I am just wondering who made Diver 1 a Dive Leader on that particular dive. Diver 3 was much more experienced judging from the bio provided. It looks like there was a lot of tasks assigned to Diver 1, who was the least experienced. Protocols should be reviewed.
I do not believe the reciprocity letter for Diver 1 is accurate for lifetime career dives. Here's why:
*edit* Pg 17 shows lifetime dive log.
Diver One’s Diver History
At the time of the accident Diver One had completed and logged 269 SCUBA dives. Of these dives, 29 were official training dives working toward several certifications, and 231 were scientific dives under American Academy of Underwater Sciences (AAUS) standards. Diver One logged 62 drysuit dives, including: 27 Antarctic dives based out of McMurdo Station; 19 dives in the Sitka, AK area; and 6 Glacier Bay dives on this trip prior to the accident.

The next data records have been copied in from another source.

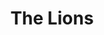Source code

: ---
layout: product
id: 2062549549118
title: The Lions
body_html: >-
  <p>Taken in North Vancouver, BC in the Spring of 2017.</p>

  <p>This photo is probably one of, if not, my single favourite photograph I’ve ever taken. The morning after moving into our new apartment, we woke up early just as the morning sun glistened against the beautiful snow covered peaks of the Lions.</p>

  <p> </p>
vendor: Connell McCarthy
product_type: Photo Print
created_at: 2019-03-17T13:26:23-04:00
handle: the-lions
updated_at: 2022-01-18T10:42:43-05:00
published_at: 2018-08-22T19:38:24-04:00
template_suffix: ""
status: active
published_scope: global
tags: Batch 03, fog, mountain, mountains, Print, spring, sunrise
admin_graphql_api_id: gid://shopify/Product/2062549549118
variants:
  - product_id: 2062549549118
    id: 39577241944126
    title: 8x10” / Full Colour
    price: "35.00"
    sku: CM-PP-B3-07-XXS-FC
    position: 1
    inventory_policy: deny
    compare_at_price: null
    fulfillment_service: manual
    inventory_management: null
    option1: 8x10”
    option2: Full Colour
    option3: null
    created_at: 2021-09-01T15:23:42-04:00
    updated_at: 2021-09-01T15:24:01-04:00
    taxable: true
    barcode: ""
    grams: 208
    image_id: 6301808754750
    weight: 0.208
    weight_unit: kg
    inventory_item_id: 41671682588734
    inventory_quantity: 0
    old_inventory_quantity: 0
    requires_shipping: true
    admin_graphql_api_id: gid://shopify/ProductVariant/39577241944126
  - product_id: 2062549549118
    id: 39577241976894
    title: 8x10” / Black & White
    price: "35.00"
    sku: CM-PP-B3-07-XXS-BW
    position: 2
    inventory_policy: deny
    compare_at_price: null
    fulfillment_service: manual
    inventory_management: null
    option1: 8x10”
    option2: Black & White
    option3: null
    created_at: 2021-09-01T15:23:42-04:00
    updated_at: 2021-09-01T15:24:01-04:00
    taxable: true
    barcode: ""
    grams: 208
    image_id: 6301808656446
    weight: 0.208
    weight_unit: kg
    inventory_item_id: 41671682621502
    inventory_quantity: 0
    old_inventory_quantity: 0
    requires_shipping: true
    admin_graphql_api_id: gid://shopify/ProductVariant/39577241976894
  - product_id: 2062549549118
    id: 39577242009662
    title: 8.5x11” / Full Colour
    price: "35.00"
    sku: CM-PP-B3-07-XS-FC
    position: 3
    inventory_policy: deny
    compare_at_price: null
    fulfillment_service: manual
    inventory_management: null
    option1: 8.5x11”
    option2: Full Colour
    option3: null
    created_at: 2021-09-01T15:23:42-04:00
    updated_at: 2021-09-01T15:24:01-04:00
    taxable: true
    barcode: ""
    grams: 208
    image_id: 6301808754750
    weight: 0.208
    weight_unit: kg
    inventory_item_id: 41671682654270
    inventory_quantity: 0
    old_inventory_quantity: 0
    requires_shipping: true
    admin_graphql_api_id: gid://shopify/ProductVariant/39577242009662
  - product_id: 2062549549118
    id: 39577242042430
    title: 8.5x11” / Black & White
    price: "35.00"
    sku: CM-PP-B3-07-XS-BW
    position: 4
    inventory_policy: deny
    compare_at_price: null
    fulfillment_service: manual
    inventory_management: null
    option1: 8.5x11”
    option2: Black & White
    option3: null
    created_at: 2021-09-01T15:23:42-04:00
    updated_at: 2021-09-01T15:24:01-04:00
    taxable: true
    barcode: ""
    grams: 208
    image_id: 6301808656446
    weight: 0.208
    weight_unit: kg
    inventory_item_id: 41671682687038
    inventory_quantity: 0
    old_inventory_quantity: 0
    requires_shipping: true
    admin_graphql_api_id: gid://shopify/ProductVariant/39577242042430
  - product_id: 2062549549118
    id: 39577242075198
    title: 13x19” / Full Colour
    price: "40.00"
    sku: CM-PP-B3-07-S-FC
    position: 5
    inventory_policy: deny
    compare_at_price: null
    fulfillment_service: manual
    inventory_management: null
    option1: 13x19”
    option2: Full Colour
    option3: null
    created_at: 2021-09-01T15:23:42-04:00
    updated_at: 2021-09-01T15:24:01-04:00
    taxable: true
    barcode: ""
    grams: 208
    image_id: 6301808754750
    weight: 0.208
    weight_unit: kg
    inventory_item_id: 41671682719806
    inventory_quantity: 0
    old_inventory_quantity: 0
    requires_shipping: true
    admin_graphql_api_id: gid://shopify/ProductVariant/39577242075198
  - product_id: 2062549549118
    id: 39577242107966
    title: 13x19” / Black & White
    price: "40.00"
    sku: CM-PP-B3-07-S-BW
    position: 6
    inventory_policy: deny
    compare_at_price: null
    fulfillment_service: manual
    inventory_management: null
    option1: 13x19”
    option2: Black & White
    option3: null
    created_at: 2021-09-01T15:23:42-04:00
    updated_at: 2021-09-01T15:24:01-04:00
    taxable: true
    barcode: ""
    grams: 208
    image_id: 6301808656446
    weight: 0.208
    weight_unit: kg
    inventory_item_id: 41671682752574
    inventory_quantity: 0
    old_inventory_quantity: 0
    requires_shipping: true
    admin_graphql_api_id: gid://shopify/ProductVariant/39577242107966
  - product_id: 2062549549118
    id: 39577242140734
    title: 16x20” / Full Colour
    price: "50.00"
    sku: CM-PP-B3-07-M-FC
    position: 7
    inventory_policy: deny
    compare_at_price: null
    fulfillment_service: manual
    inventory_management: null
    option1: 16x20”
    option2: Full Colour
    option3: null
    created_at: 2021-09-01T15:23:42-04:00
    updated_at: 2021-09-01T15:24:01-04:00
    taxable: true
    barcode: ""
    grams: 208
    image_id: 6301808754750
    weight: 0.208
    weight_unit: kg
    inventory_item_id: 41671682785342
    inventory_quantity: 0
    old_inventory_quantity: 0
    requires_shipping: true
    admin_graphql_api_id: gid://shopify/ProductVariant/39577242140734
  - product_id: 2062549549118
    id: 39577242173502
    title: 16x20” / Black & White
    price: "50.00"
    sku: CM-PP-B3-07-M-BW
    position: 8
    inventory_policy: deny
    compare_at_price: null
    fulfillment_service: manual
    inventory_management: null
    option1: 16x20”
    option2: Black & White
    option3: null
    created_at: 2021-09-01T15:23:42-04:00
    updated_at: 2021-09-01T15:24:01-04:00
    taxable: true
    barcode: ""
    grams: 208
    image_id: 6301808656446
    weight: 0.208
    weight_unit: kg
    inventory_item_id: 41671682818110
    inventory_quantity: 0
    old_inventory_quantity: 0
    requires_shipping: true
    admin_graphql_api_id: gid://shopify/ProductVariant/39577242173502
  - product_id: 2062549549118
    id: 39577242206270
    title: 20x24” / Full Colour
    price: "60.00"
    sku: CM-PP-B3-07-L-FC
    position: 9
    inventory_policy: deny
    compare_at_price: null
    fulfillment_service: manual
    inventory_management: null
    option1: 20x24”
    option2: Full Colour
    option3: null
    created_at: 2021-09-01T15:23:42-04:00
    updated_at: 2021-09-01T15:24:01-04:00
    taxable: true
    barcode: ""
    grams: 208
    image_id: 6301808754750
    weight: 0.208
    weight_unit: kg
    inventory_item_id: 41671682850878
    inventory_quantity: 0
    old_inventory_quantity: 0
    requires_shipping: true
    admin_graphql_api_id: gid://shopify/ProductVariant/39577242206270
  - product_id: 2062549549118
    id: 39577242239038
    title: 20x24” / Black & White
    price: "60.00"
    sku: CM-PP-B3-07-L-BW
    position: 10
    inventory_policy: deny
    compare_at_price: null
    fulfillment_service: manual
    inventory_management: null
    option1: 20x24”
    option2: Black & White
    option3: null
    created_at: 2021-09-01T15:23:42-04:00
    updated_at: 2021-09-01T15:24:01-04:00
    taxable: true
    barcode: ""
    grams: 208
    image_id: 6301808656446
    weight: 0.208
    weight_unit: kg
    inventory_item_id: 41671682883646
    inventory_quantity: 0
    old_inventory_quantity: 0
    requires_shipping: true
    admin_graphql_api_id: gid://shopify/ProductVariant/39577242239038
  - product_id: 2062549549118
    id: 39577242271806
    title: 20x30” / Full Colour
    price: "70.00"
    sku: CM-PP-B3-07-XL-FC
    position: 11
    inventory_policy: deny
    compare_at_price: null
    fulfillment_service: manual
    inventory_management: null
    option1: 20x30”
    option2: Full Colour
    option3: null
    created_at: 2021-09-01T15:23:42-04:00
    updated_at: 2021-09-01T15:24:01-04:00
    taxable: true
    barcode: ""
    grams: 208
    image_id: 6301808754750
    weight: 0.208
    weight_unit: kg
    inventory_item_id: 41671682916414
    inventory_quantity: 0
    old_inventory_quantity: 0
    requires_shipping: true
    admin_graphql_api_id: gid://shopify/ProductVariant/39577242271806
  - product_id: 2062549549118
    id: 39577242304574
    title: 20x30” / Black & White
    price: "70.00"
    sku: CM-PP-B3-07-XL-BW
    position: 12
    inventory_policy: deny
    compare_at_price: null
    fulfillment_service: manual
    inventory_management: null
    option1: 20x30”
    option2: Black & White
    option3: null
    created_at: 2021-09-01T15:23:42-04:00
    updated_at: 2021-09-01T15:24:01-04:00
    taxable: true
    barcode: ""
    grams: 208
    image_id: 6301808656446
    weight: 0.208
    weight_unit: kg
    inventory_item_id: 41671682949182
    inventory_quantity: 0
    old_inventory_quantity: 0
    requires_shipping: true
    admin_graphql_api_id: gid://shopify/ProductVariant/39577242304574
  - product_id: 2062549549118
    id: 39577242337342
    title: 24x36” / Full Colour
    price: "90.00"
    sku: CM-PP-B3-07-XXL-FC
    position: 13
    inventory_policy: deny
    compare_at_price: null
    fulfillment_service: manual
    inventory_management: null
    option1: 24x36”
    option2: Full Colour
    option3: null
    created_at: 2021-09-01T15:23:42-04:00
    updated_at: 2021-09-01T15:24:01-04:00
    taxable: true
    barcode: ""
    grams: 208
    image_id: 6301808754750
    weight: 0.208
    weight_unit: kg
    inventory_item_id: 41671682981950
    inventory_quantity: 0
    old_inventory_quantity: 0
    requires_shipping: true
    admin_graphql_api_id: gid://shopify/ProductVariant/39577242337342
  - product_id: 2062549549118
    id: 39577242370110
    title: 24x36” / Black & White
    price: "90.00"
    sku: CM-PP-B3-07-XXL-BW
    position: 14
    inventory_policy: deny
    compare_at_price: null
    fulfillment_service: manual
    inventory_management: null
    option1: 24x36”
    option2: Black & White
    option3: null
    created_at: 2021-09-01T15:23:42-04:00
    updated_at: 2021-09-01T15:24:01-04:00
    taxable: true
    barcode: ""
    grams: 208
    image_id: 6301808656446
    weight: 0.208
    weight_unit: kg
    inventory_item_id: 41671683014718
    inventory_quantity: 0
    old_inventory_quantity: 0
    requires_shipping: true
    admin_graphql_api_id: gid://shopify/ProductVariant/39577242370110
  - product_id: 2062549549118
    id: 39577242402878
    title: 30x40” / Full Colour
    price: "100.00"
    sku: CM-PP-B3-07-XXXL-FC
    position: 15
    inventory_policy: deny
    compare_at_price: null
    fulfillment_service: manual
    inventory_management: null
    option1: 30x40”
    option2: Full Colour
    option3: null
    created_at: 2021-09-01T15:23:42-04:00
    updated_at: 2021-09-01T15:24:01-04:00
    taxable: true
    barcode: ""
    grams: 208
    image_id: 6301808754750
    weight: 0.208
    weight_unit: kg
    inventory_item_id: 41671683047486
    inventory_quantity: 0
    old_inventory_quantity: 0
    requires_shipping: true
    admin_graphql_api_id: gid://shopify/ProductVariant/39577242402878
  - product_id: 2062549549118
    id: 39577242435646
    title: 30x40” / Black & White
    price: "100.00"
    sku: CM-PP-B3-07-XXXL-BW
    position: 16
    inventory_policy: deny
    compare_at_price: null
    fulfillment_service: manual
    inventory_management: null
    option1: 30x40”
    option2: Black & White
    option3: null
    created_at: 2021-09-01T15:23:42-04:00
    updated_at: 2021-09-01T15:24:01-04:00
    taxable: true
    barcode: ""
    grams: 208
    image_id: 6301808656446
    weight: 0.208
    weight_unit: kg
    inventory_item_id: 41671683080254
    inventory_quantity: 0
    old_inventory_quantity: 0
    requires_shipping: true
    admin_graphql_api_id: gid://shopify/ProductVariant/39577242435646
options:
  - product_id: 2062549549118
    id: 2805836742718
    name: Size
    position: 1
    values:
      - 8x10”
      - 8.5x11”
      - 13x19”
      - 16x20”
      - 20x24”
      - 20x30”
      - 24x36”
      - 30x40”
  - product_id: 2062549549118
    id: 8590064681022
    name: Color
    position: 2
    values:
      - Full Colour
      - Black & White
images:
  - product_id: 2062549549118
    id: 6301808754750
    position: 1
    created_at: 2019-03-17T13:26:36-04:00
    updated_at: 2019-10-20T18:44:17-04:00
    alt: null
    width: 1000
    height: 1500
    src: https://cdn.shopify.com/s/files/1/1624/2355/products/The-Lions---Product-2019.jpg?v=1571611457
    variant_ids:
      - 39577241944126
      - 39577242009662
      - 39577242075198
      - 39577242140734
      - 39577242206270
      - 39577242271806
      - 39577242337342
      - 39577242402878
    admin_graphql_api_id: gid://shopify/ProductImage/6301808754750
  - product_id: 2062549549118
    id: 6301808656446
    position: 2
    created_at: 2019-03-17T13:26:35-04:00
    updated_at: 2019-10-20T18:44:17-04:00
    alt: null
    width: 1000
    height: 1500
    src: https://cdn.shopify.com/s/files/1/1624/2355/products/The-Lions---Product-2019-B_W.jpg?v=1571611457
    variant_ids:
      - 39577241976894
      - 39577242042430
      - 39577242107966
      - 39577242173502
      - 39577242239038
      - 39577242304574
      - 39577242370110
      - 39577242435646
    admin_graphql_api_id: gid://shopify/ProductImage/6301808656446
  - product_id: 2062549549118
    id: 28230397198398
    position: 3
    created_at: 2021-05-04T21:14:18-04:00
    updated_at: 2021-05-04T21:14:18-04:00
    alt: null
    width: 2000
    height: 1800
    src: https://cdn.shopify.com/s/files/1/1624/2355/products/PAR_02_0001_5d707523-79e3-457d-9d66-ecc4cee226bf.png?v=1620177258
    variant_ids: []
    admin_graphql_api_id: gid://shopify/ProductImage/28230397198398
image:
  product_id: 2062549549118
  id: 6301808754750
  position: 1
  created_at: 2019-03-17T13:26:36-04:00
  updated_at: 2019-10-20T18:44:17-04:00
  alt: null
  width: 1000
  height: 1500
  src: https://cdn.shopify.com/s/files/1/1624/2355/products/The-Lions---Product-2019.jpg?v=1571611457
  variant_ids:
    - 39577241944126
    - 39577242009662
    - 39577242075198
    - 39577242140734
    - 39577242206270
    - 39577242271806
    - 39577242337342
    - 39577242402878
  admin_graphql_api_id: gid://shopify/ProductImage/6301808754750

---
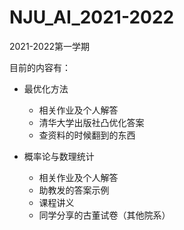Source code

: # NJU_AI_2021-2022
2021-2022第一学期

目前的内容有：

- 最优化方法
  - 相关作业及个人解答
  - 清华大学出版社凸优化答案
  - 查资料的时候翻到的东西

- 概率论与数理统计
  - 相关作业及个人解答
  - 助教发的答案示例
  - 课程讲义
  - 同学分享的古董试卷（其他院系）
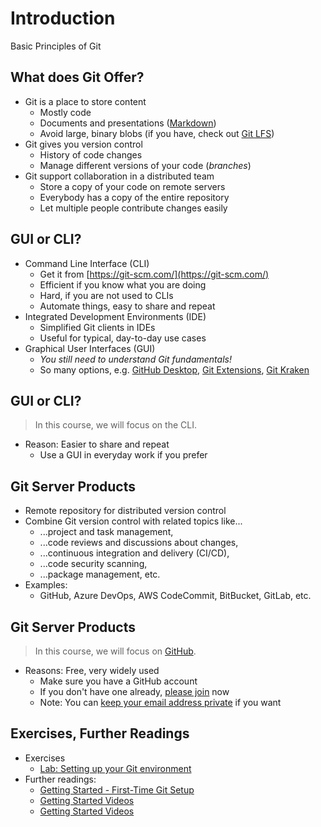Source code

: # Introduction

Basic Principles of Git


## What does Git Offer?

* Git is a place to store content <!-- .element: class="fragment" -->
  * Mostly code
  * Documents and presentations ([Markdown](https://en.wikipedia.org/wiki/Markdown))
  * Avoid large, binary blobs (if you have, check out [Git LFS](https://git-lfs.github.com/))
* Git gives you version control <!-- .element: class="fragment" -->
  * History of code changes
  * Manage different versions of your code (*branches*)
* Git support collaboration in a distributed team <!-- .element: class="fragment" -->
  * Store a copy of your code on remote servers
  * Everybody has a copy of the entire repository
  * Let multiple people contribute changes easily


## GUI or CLI?

* Command Line Interface (CLI) <!-- .element: class="fragment" -->
  * Get it from [https://git-scm.com/](https://git-scm.com/)
  * Efficient if you know what you are doing
  * Hard, if you are not used to CLIs
  * Automate things, easy to share and repeat
* Integrated Development Environments (IDE) <!-- .element: class="fragment" -->
  * Simplified Git clients in IDEs
  * Useful for typical, day-to-day use cases
* Graphical User Interfaces (GUI) <!-- .element: class="fragment" -->
  * *You still need to understand Git fundamentals!*
  * So many options, e.g. [GitHub Desktop](https://desktop.github.com/), [Git Extensions](http://gitextensions.github.io/), [Git Kraken](https://www.gitkraken.com/)


## GUI or CLI?

> In this course, we will focus on the CLI.

* Reason: Easier to share and repeat
  * Use a GUI in everyday work if you prefer


## Git Server Products

* Remote repository for distributed version control <!-- .element: class="fragment" -->
* Combine Git version control with related topics like... <!-- .element: class="fragment" -->
  * ...project and task management,
  * ...code reviews and discussions about changes,
  * ...continuous integration and delivery (CI/CD),
  * ...code security scanning,
  * ...package management, etc.
* Examples: <!-- .element: class="fragment" -->
  * GitHub, Azure DevOps, AWS CodeCommit, BitBucket, GitLab, etc.


## Git Server Products

> In this course, we will focus on [GitHub](https://github.com/).

* Reasons: Free, very widely used
  * Make sure you have a GitHub account
  * If you don't have one already, [please join](https://github.com/join) now
  * Note: You can [keep your email address private](https://help.github.com/en/github/setting-up-and-managing-your-github-user-account/setting-your-commit-email-address) if you want


## Exercises, Further Readings

* Exercises
  * [Lab: Setting up your Git environment](https://github.com/rstropek/git-fundamentals/blob/master/content/labs/0010-setup.md)
* Further readings:
  * [Getting Started - First-Time Git Setup](https://git-scm.com/book/en/v2/Getting-Started-First-Time-Git-Setup)
  * [Getting Started Videos](https://git-scm.com/videos)
  * [Getting Started Videos](https://git-scm.com/videos)
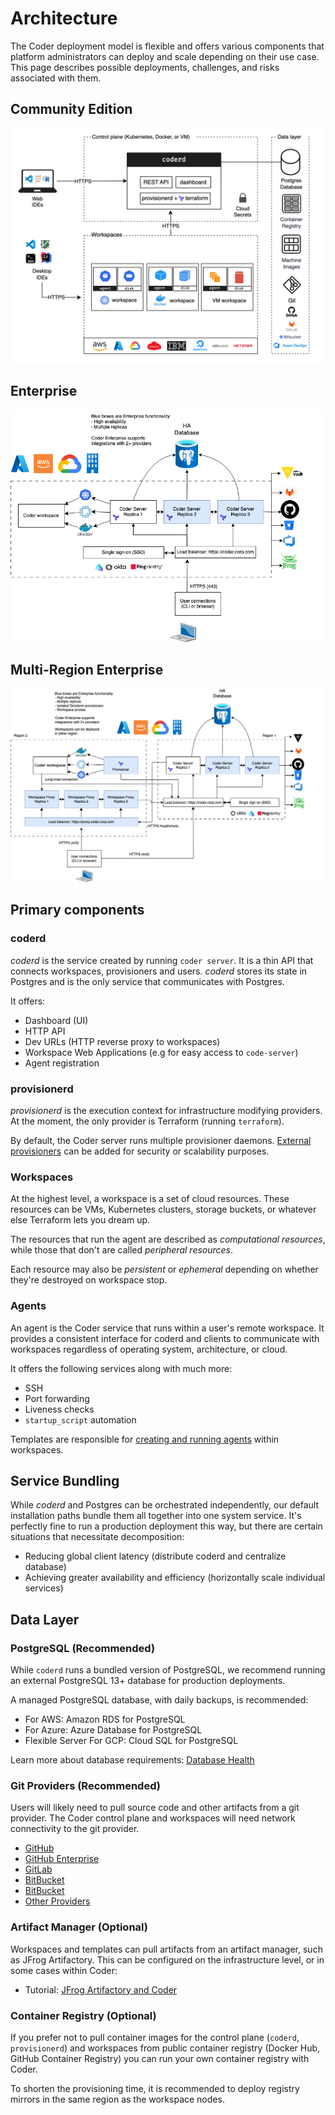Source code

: # Architecture

The Coder deployment model is flexible and offers various components that
platform administrators can deploy and scale depending on their use case. This
page describes possible deployments, challenges, and risks associated with them.

<div class="tabs">

## Community Edition

![Architecture Diagram](../../images/architecture-diagram.png)

## Enterprise

![Single Region Architecture Diagram](../../images/architecture-single-region.png)

## Multi-Region Enterprise

![Multi Region Architecture Diagram](../../images/architecture-multi-region.png)

</div>

## Primary components

### coderd

_coderd_ is the service created by running `coder server`. It is a thin API that
connects workspaces, provisioners and users. _coderd_ stores its state in
Postgres and is the only service that communicates with Postgres.

It offers:

- Dashboard (UI)
- HTTP API
- Dev URLs (HTTP reverse proxy to workspaces)
- Workspace Web Applications (e.g for easy access to `code-server`)
- Agent registration

### provisionerd

_provisionerd_ is the execution context for infrastructure modifying providers.
At the moment, the only provider is Terraform (running `terraform`).

By default, the Coder server runs multiple provisioner daemons.
[External provisioners](../admin/provisioners.md) can be added for security or
scalability purposes.

### Workspaces

At the highest level, a workspace is a set of cloud resources. These resources
can be VMs, Kubernetes clusters, storage buckets, or whatever else Terraform
lets you dream up.

The resources that run the agent are described as _computational resources_,
while those that don't are called _peripheral resources_.

Each resource may also be _persistent_ or _ephemeral_ depending on whether
they're destroyed on workspace stop.

### Agents

An agent is the Coder service that runs within a user's remote workspace. It
provides a consistent interface for coderd and clients to communicate with
workspaces regardless of operating system, architecture, or cloud.

It offers the following services along with much more:

- SSH
- Port forwarding
- Liveness checks
- `startup_script` automation

Templates are responsible for
[creating and running agents](../templates/index.md#coder-agent) within
workspaces.

## Service Bundling

While _coderd_ and Postgres can be orchestrated independently, our default
installation paths bundle them all together into one system service. It's
perfectly fine to run a production deployment this way, but there are certain
situations that necessitate decomposition:

- Reducing global client latency (distribute coderd and centralize database)
- Achieving greater availability and efficiency (horizontally scale individual
  services)

## Data Layer

### PostgreSQL (Recommended)

While `coderd` runs a bundled version of PostgreSQL, we recommend running an
external PostgreSQL 13+ database for production deployments.

A managed PostgreSQL database, with daily backups, is recommended:

- For AWS: Amazon RDS for PostgreSQL
- For Azure: Azure Database for PostgreSQL
- Flexible Server For GCP: Cloud SQL for PostgreSQL

Learn more about database requirements:
[Database Health](./health-check.md#database)

### Git Providers (Recommended)

Users will likely need to pull source code and other artifacts from a git
provider. The Coder control plane and workspaces will need network connectivity
to the git provider.

- [GitHub](#TODO)
- [GitHub Enterprise](#TODO)
- [GitLab](#TODO)
- [BitBucket](#TODO)
- [BitBucket](#TODO)
- [Other Providers](#TODO)

### Artifact Manager (Optional)

Workspaces and templates can pull artifacts from an artifact manager, such as
JFrog Artifactory. This can be configured on the infrastructure level, or in
some cases within Coder:

- Tutorial: [JFrog Artifactory and Coder](#TODO)

### Container Registry (Optional)

If you prefer not to pull container images for the control plane (`coderd`,
`provisionerd`) and workspaces from public container registry (Docker Hub,
GitHub Container Registry) you can run your own container registry with Coder.

To shorten the provisioning time, it is recommended to deploy registry mirrors
in the same region as the workspace nodes.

The dive reciprocity log used for the the scientific program at UCSC does not account for all recreational dives logged, just scientific dives with that program and the 12 needed to regain active status if coming back from inactive.
Diver 1 started with the UCSC sci dive program in 2013 as an undergraduate. Recreational training and dives prior to that start would have been the minimum for OW, ADV, & Rescue and I personally went at least 10 dives with him as well before he passed scientific training.
In addition he spent a gap of years away from UC Santa
Cruz where he was with UC Santa
Barbara's dive program as a graduate PhD student, doing ops there and several dive ops in Antartica. Those dives would also not have been imported as the programs and University of California schools are all separate entities of each other; yes confusing despite the UC prefix in all their names.
Since his UCSC Training dives are marked 0, I speculate his original record might have been expunged, as he probably surpassed the number of years that records are kept in archive for inactive divers. (ie he was inactive with UC Santa
Cruz as he wasn't attending that university any more, while at UC Santa
Barbara).
He returned back to
UCSC as a postdoc after finishing his PhD at
UCSB
Records for inactive divers in an AAUS program are kept for a set number of years then expunged. Don't take that as a nefarious meaning; that's how organizational record keeping works for records.